We got into a spirited discussion yesterday during day 3 of my negotiation course. The issue? Agenda control.
We all agree that if you can control the agenda in a negotiation, you are better off. That is the easy part. And there are a host of tactics that you can use to achieve it. They are also easy enough to understand — though sometimes hard to do. But how hard do you fight for agenda control? That question is more interesting.
In my view, you should fight hard for this. But I would be the first to admit that you only can do this when you have a clear idea why you are negotiating in the first place. In other words, you don’t fight hard for stuff that you are not sure you need.
And that, of course, takes us back to how you find the answer to the question ” why you are there”? It is a strategic issue, a hugely important one, and one that causes great confusion.
Unfortunately, there are not a lot of great books out there about how to deal with this type of strategic challenge. Why not? Perhaps it is because it is a lot easier to write about how to do stuff than how to think about stuff. Thinking is hard work — especially when you know it has consequences, like making a commitment to a course of action over time. That can be scary.
This is an area where gamification can help. In a game setting, our fear of mistakes is lower and our engagement in process is higher. And in this setting, thinking can actually be fun.
Csikszentmihalyi argues that this is the path to finding meaning in life. Not by achieving (winning the game and retiring early) but by finding and savoring optimal experiences in determined play. Not that winning is a bad thing, but it is not the only thing. How you get there means a hell of a lot too.
Well, this is old fashioned stuff, actually. I was reminded of how old fashioned when I watched the Hornblower series on TV several weeks ago. Young Hornblower is a compelling character because of his commitment to learning that produces results of a special kind. Sure, he is clever. But more important, he embodies a type of commitment where his cleverness is plainly useful. So, the other characters tend to admire him even when he defeats them in combat. Going back to the ruckus in my negotiation class — despite all the challenges, Hornblower remains first and foremost, in firm control of his agenda and that is what makes his story compelling.
But Hornblower is actually a modern incarnation of this sort of story. Ulysses comes to mind as a much earlier prototype. The hero who earns the title — so much more compelling than Achilles who was merely born to dominate.
You might protest — this is adventure story stuff! We don’t go around killing monsters in modern life. Why is this relevant? Before concluding that I am advocating a sort of “blood and guts” approach to life, you might consider that it was the crowning achievement of James Joyce to take Ulysses as his model for the modern thinking hero, Mr. Bloom. Art as adventure? Why not?
At the end of the day the key question here is whether this sort of chit chat helps create and nurture a learning environment. My view is that we vastly increase the chances for learning when we invest in strategic thinking first. But then again, that’s just me.

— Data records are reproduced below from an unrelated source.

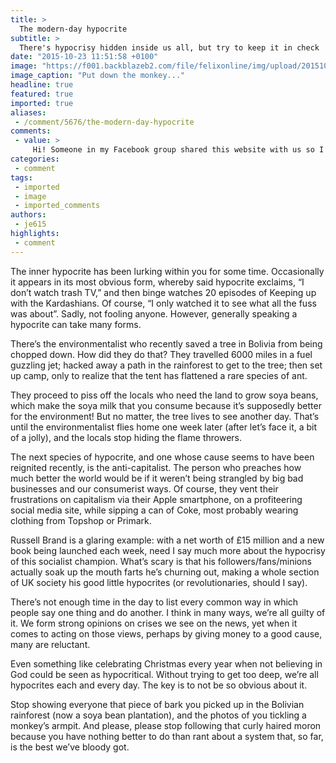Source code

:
 ```yaml
---
title: >
  The modern-day hypocrite
subtitle: >
  There's hypocrisy hidden inside us all, but try to keep it in check
date: "2015-10-23 11:51:58 +0100"
image: "https://f001.backblazeb2.com/file/felixonline/img/upload/201510231249-cj914-rainforest.jpg"
image_caption: "Put down the monkey..."
headline: true
featured: true
imported: true
aliases:
 - /comment/5676/the-modern-day-hypocrite
comments:
 - value: >
     Hi! Someone in my Facebook group shared this website with us so I came to check it out. I'm definitely loving the information. I'm bookmarking and will be tweeting this to my followers! Wonderful blog and outstanding style and design. <br>nike air rood dames http://www.n11.nl/?nl-nike-air-rood-dames-16212.html,Hello there! This post could not be written any better! Reading through this post reminds me of my old room mate! He always kept chatting about this. I will forward this write-up to him. Pretty sure he will have a good read. Thank you for sharing! <br>prijs moncler trui http://www.mymotion.nl/?nl-prijs-moncler-trui-10204.html,Many thanks extremely helpful. Will certainly share site with my friends.| <br>nba 2k16 mt glitch december http://blog.bizeso.com/BlogDetail.aspx?bid=dac30c56-4d2c-4870-a305-805d5f31b405,http://cialis-20mg-lowestprice.org/ - cialis-20mg-lowestprice.org.ankor 5mg-generic-cialis.net.ankor http://prednisone-20mg-buy.com/,http://cialis-20mg-lowestprice.org/ - cialis-20mg-lowestprice.org.ankor 5
categories:
 - comment
tags:
 - imported
 - image
 - imported_comments
authors:
 - je615
highlights:
 - comment
---
```


The inner hypocrite has been lurking within you for some time. Occasionally it appears in its most obvious form, whereby said hypocrite exclaims, “I don’t watch trash TV,” and then binge watches 20 episodes of Keeping up with the Kardashians. Of course, “I only watched it to see what all the fuss was about”. Sadly, not fooling anyone. However, generally speaking a hypocrite can take many forms.

There’s the environmentalist who recently saved a tree in Bolivia from being chopped down. How did they do that? They travelled 6000 miles in a fuel guzzling jet; hacked away a path in the rainforest to get to the tree; then set up camp, only to realize that the tent has flattened a rare species of ant.

They proceed to piss off the locals who need the land to grow soya beans, which make the soya milk that you consume because it’s supposedly better for the environment! But no matter, the tree lives to see another day. That’s until the environmentalist flies home one week later (after let’s face it, a bit of a jolly), and the locals stop hiding the flame throwers.

The next species of hypocrite, and one whose cause seems to have been reignited recently, is the anti-capitalist. The person who preaches how much better the world would be if it weren’t being strangled by big bad businesses and our consumerist ways. Of course, they vent their frustrations on capitalism via their Apple smartphone, on a profiteering social media site, while sipping a can of Coke, most probably wearing clothing from Topshop or Primark.

Russell Brand is a glaring example: with a net worth of £15 million and a new book being launched each week, need I say much more about the hypocrisy of this socialist champion. What’s scary is that his followers/fans/minions actually soak up the mouth farts he’s churning out, making a whole section of UK society his good little hypocrites (or revolutionaries, should I say).

There’s not enough time in the day to list every common way in which people say one thing and do another. I think in many ways, we’re all guilty of it. We form strong opinions on crises we see on the news, yet when it comes to acting on those views, perhaps by giving money to a good cause, many are reluctant.

Even something like celebrating Christmas every year when not believing in God could be seen as hypocritical. Without trying to get too deep, we’re all hypocrites each and every day. The key is to not be so obvious about it.

Stop showing everyone that piece of bark you picked up in the Bolivian rainforest (now a soya bean plantation), and the photos of you tickling a monkey’s armpit. And please, please stop following that curly haired moron because you have nothing better to do than rant about a system that, so far, is the best we’ve bloody got.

And BTW, there is one more factor that bears mention. That is the threat of abuse. Sad to say, people do abuse each other and they do it a lot. By abuse, I mean they manipulate, dominate, etc. All the things that rob the victim of his or her individuality (call it dis-empowerment). I am not talking about being tough on a given issue. I am talking about a strategy to create a dominant/submissive relationship.
The typical abuse pattern starts with a seduction of some sort and then moves to isolating the victim and introducing a threat. It is not a pretty picture. Abusers are most successful with people who don’t have a strong agenda (like young folks). Indeed, you can think of abuse as taking away the victim’s individual agenda. It can be very subtle. And the way to prevent it? Fight like hell for your agenda. That makes the seduction, isolation and threat much, much harder to accomplish. Abusers sense this and move on, leaving you free to build your networks with less distraction.